Death Cab used the studio as their practice space during the band’s transformative middle 2000s, and fellow Seattle indie rock stars Fleet Foxes held the space for a spell during their late 2000s ascent, working on their sophomore album “Helplessness Blues” there.
“When I think of Seattle itself, the city, it’s the first place that I think of,” said Walla, who now lives in Norway. “It’s often the only place that I think of. It’s really the center of my universe. It’s such a huge part of my identity.”
Geography is part of the reason Walla had been looking for someone else to take the studio reins. Shortly after leaving Death Cab in 2014, Walla moved overseas while his partner pursued a master’s degree, though the acclaimed producer and musician would regularly return to Seattle to record bands in his hometown studio he describes as a “pressure cooker.”
Partly due to the building’s triangular shape, there’s no lounge area outside of the control room where musicians can escape to when not recording their parts.
“It really steers people into a kind of collaboration and decision-making that is a little different,” Walla said. “When you get to a point of negotiation or conflict or some sort of creative fork in the road, there’s not really an easy option to just check out. … So, I have found over the years that it’s a really clarifying place in terms of group dynamics. If there are problems, those come to the front. If there’s untapped potential inside the band, that stuff tends to come to the front.”

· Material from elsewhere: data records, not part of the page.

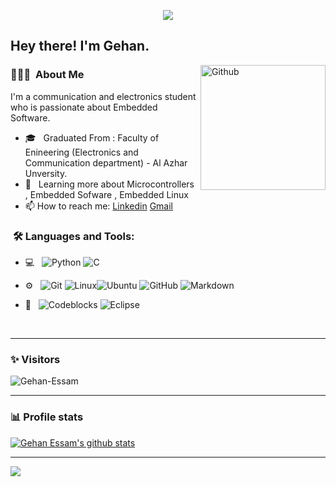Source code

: 
<p align="center"><img src="https://i.imgur.com/A6bWGFl.gif"/></p>

<h2> Hey there! I'm Gehan.</h2>

<img width="200" align="right" alt="Github" src="https://user-images.githubusercontent.com/48678280/88862734-4903af80-d201-11ea-968b-9c939d88a37c.gif" />


<h3> 👨🏻‍💻 &nbsp;About Me </h3>

I'm a communication and electronics student who is passionate about Embedded Software.

- 🎓 &nbsp; Graduated From : Faculty of Enineering (Electronics and Communication department) - Al Azhar Unversity.
- 🌱 &nbsp; Learning more about Microcontrollers , Embedded Sofware , Embedded Linux  
- 📫 How to reach me: [Linkedin](https://www.linkedin.com/in/mahmoud-gehan-essam) [Gmail](https://www.gehankhalaf35@gmail.com)

<h3>  &nbsp;🛠️ Languages and Tools:</h3>


- 💻 &nbsp;
![Python](https://img.shields.io/badge/-Python-333333?style=flat&logo=python)
![C](https://img.shields.io/badge/-C-black?style=flat-square&logo=c)

- ⚙️ &nbsp;
![Git](https://img.shields.io/badge/-Git-333333?style=flat&logo=git)
![Linux](https://img.shields.io/badge/-Linux-333333?style=flat&logo=Linux&logoColor=FCC624)![Ubuntu](https://img.shields.io/badge/-Ubuntu-black?style=flat-square&logo=ubuntu)
![GitHub](https://img.shields.io/badge/-GitHub-333333?style=flat&logo=github)
  ![Markdown](https://img.shields.io/badge/-Markdown-333333?style=flat&logo=markdown)

- 🔧 &nbsp;
![Codeblocks](https://img.shields.io/badge/-Visual%20Studio%20Code-333333?style=flat&logo=visual-studio-code&logoColor=007ACC)
![Eclipse](https://img.shields.io/badge/-Eclipse-333333?style=flat&logo=eclipse-ide&logoColor=2C2255)

  
<br/>

---------------------------------------------------------------------------------------------------------------------------------------------------------------------------------
### ✨ Visitors 

<p align="left"> <img src="https://komarev.com/ghpvc/?username=Gehan-Essam" alt="Gehan-Essam" /> </p>

---------------------------------------------------------------------------------------------------------------------------------------------------------------------------------

### 📊 Profile stats

[![Gehan Essam's github stats](https://github-readme-stats.vercel.app/api?username=Gehan-Essam&show_icons=true&title_color=fff&icon_color=79ff97&text_color=9f9f9f&bg_color=151515)](https://github.com/Gehan-Essam/github-readme-stats)

---------------------------------------------------------------------------------------------------------------------------------------------------------------------------------
</p>
<img src="https://imgur.com/rilHVxA.png"/>
</p>
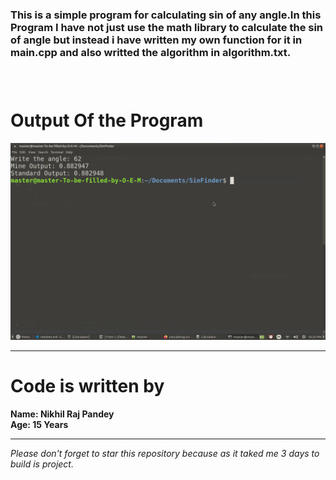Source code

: <h3> This is a simple program for calculating sin of any angle.In this Program I have not just use the math library to calculate the sin of angle but instead i have written my own function for it in main.cpp and also writted the algorithm in algorithm.txt. <h3> <br>

<h1>Output Of the Program</h1>

![Alt text](./screenshot.png?raw=true "ScreenShot")

<hr>

<h1>
Code is written by
</h1>

**Name: Nikhil Raj Pandey<br>Age: 15 Years**

<hr>

*Please don't forget to star this repository because as it taked me 3 days to build is project.*
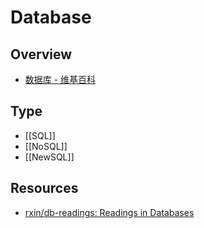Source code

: # Database

## Overview

- [数据库 - 维基百科](https://zh.wikipedia.org/wiki/%E6%95%B0%E6%8D%AE%E5%BA%93)

## Type

- [[SQL]]
- [[NoSQL]]
- [[NewSQL]]

## Resources

- [rxin/db-readings: Readings in Databases](https://github.com/rxin/db-readings)
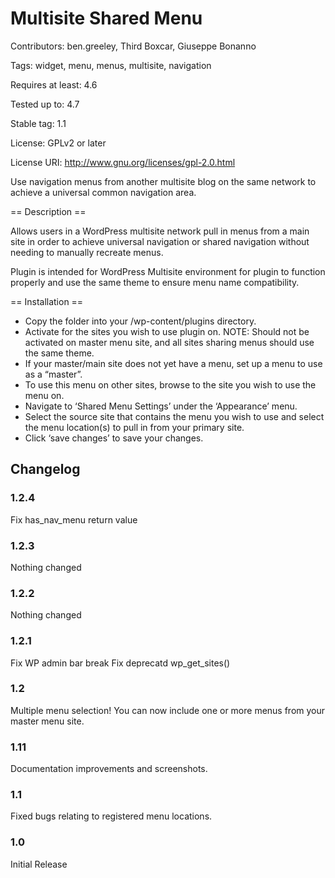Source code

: <h1> Multisite Shared Menu </h1>
Contributors: ben.greeley, Third Boxcar, Giuseppe Bonanno

Tags: widget, menu, menus, multisite, navigation

Requires at least: 4.6

Tested up to: 4.7

Stable tag: 1.1

License: GPLv2 or later

License URI: http://www.gnu.org/licenses/gpl-2.0.html

Use navigation menus from another multisite blog on the same network to achieve a universal common navigation area.

== Description ==

Allows users in a WordPress multisite network pull in menus from a main site in order to achieve universal navigation or shared navigation without needing to manually recreate menus. 

Plugin is intended for WordPress Multisite environment for plugin to function properly and use the same theme to ensure menu name compatibility.

== Installation ==
<ul>
<li>Copy the folder into your /wp-content/plugins directory.</li>
<li>Activate for the sites you wish to use plugin on. NOTE: Should not be activated on master menu site, and all sites sharing menus should use the same theme.</li>
<li>If your master/main site does not yet have a menu, set up a menu to use as a “master”. </li>
<li>To use this menu on other sites, browse to the site you wish to use the menu on. </li>
<li>Navigate to ‘Shared Menu Settings’ under the ‘Appearance’ menu. </li>
<li>Select the source site that contains the menu you wish to use and select the menu location(s) to pull in from your primary site.</li>
<li>Click ‘save changes’ to save your changes.</li>
</ul>

<h2> Changelog </h2>
<h3>1.2.4</h3>
Fix has_nav_menu return value

<h3>1.2.3</h3>
Nothing changed

<h3>1.2.2</h3>
Nothing changed

<h3>1.2.1</h3>
Fix WP admin bar break
Fix deprecatd wp_get_sites()

<h3>1.2</h3>
Multiple menu selection! You can now include one or more menus from your master menu site.

<h3>1.11</h3>
Documentation improvements and screenshots.

<h3>1.1</h3>
Fixed bugs relating to registered menu locations.

<h3>1.0</h3>
Initial Release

Even with Davis and Rosson looking after the space, owning a studio while living on another continent isn’t the most practical arrangement and eventually it stopped making sense, geographically and financially, for Walla.
Walla first approached Davis about taking over the Hall four or five years ago, though Davis — then a 25-year-old who’d largely been living “paycheck to paycheck” — didn’t think it was feasible.
As time passed and another buyer failed to emerge, Walla envisioned the studio that became “my home” and a uniquely enduring creative space suffering a grim, modern Seattle fate.
“A worst-case scenario for the building was starting to feel more and more plausible,” Walla said, “which was (I) liquidate everything, give up the lease and it gets taken over by somebody who gets a loan for a million-dollar build-out on a gelato shop that goes out of business in six months.”
Hoping to stave off the gelato nightmare, Walla revisited the idea with Davis, who again declined before his friend, Ferrario, urged him to reconsider and jumped on board. “Luckily, (Walla) held the torch for just long enough to where me and a couple of friends put our heads together to see if we could make something happen and we came up with a plan super last minute,” Davis said.
A crucial part of that plan is a new series of community classes, essentially Recording Studio 101, that Davis and Rosson are teaching out of the Hall. While helping the next generation of Seattle artists and would-be engineers and producers learn studio basics, they’re also bringing in some much-needed revenue to help keep their rates down, cover the overhead and purchase all the equipment — including the main console once used at the Hollywood Bowl — from Walla over time.
After the first few months, Davis reports those classes have been a hit.
“Mike is really the right person. Full stop,” Walla said. “He understands what that space is and his philosophy of creative work and community and record-making, and how all those things fit together — his spirit and approach to creative work is just so in line with mine.”
“It’s a privilege to be able to run a studio like this, to be able to make it work,” Davis said. “But as long as we can get it to be self-sustainable, we’re all super happy. That’s really the goal.”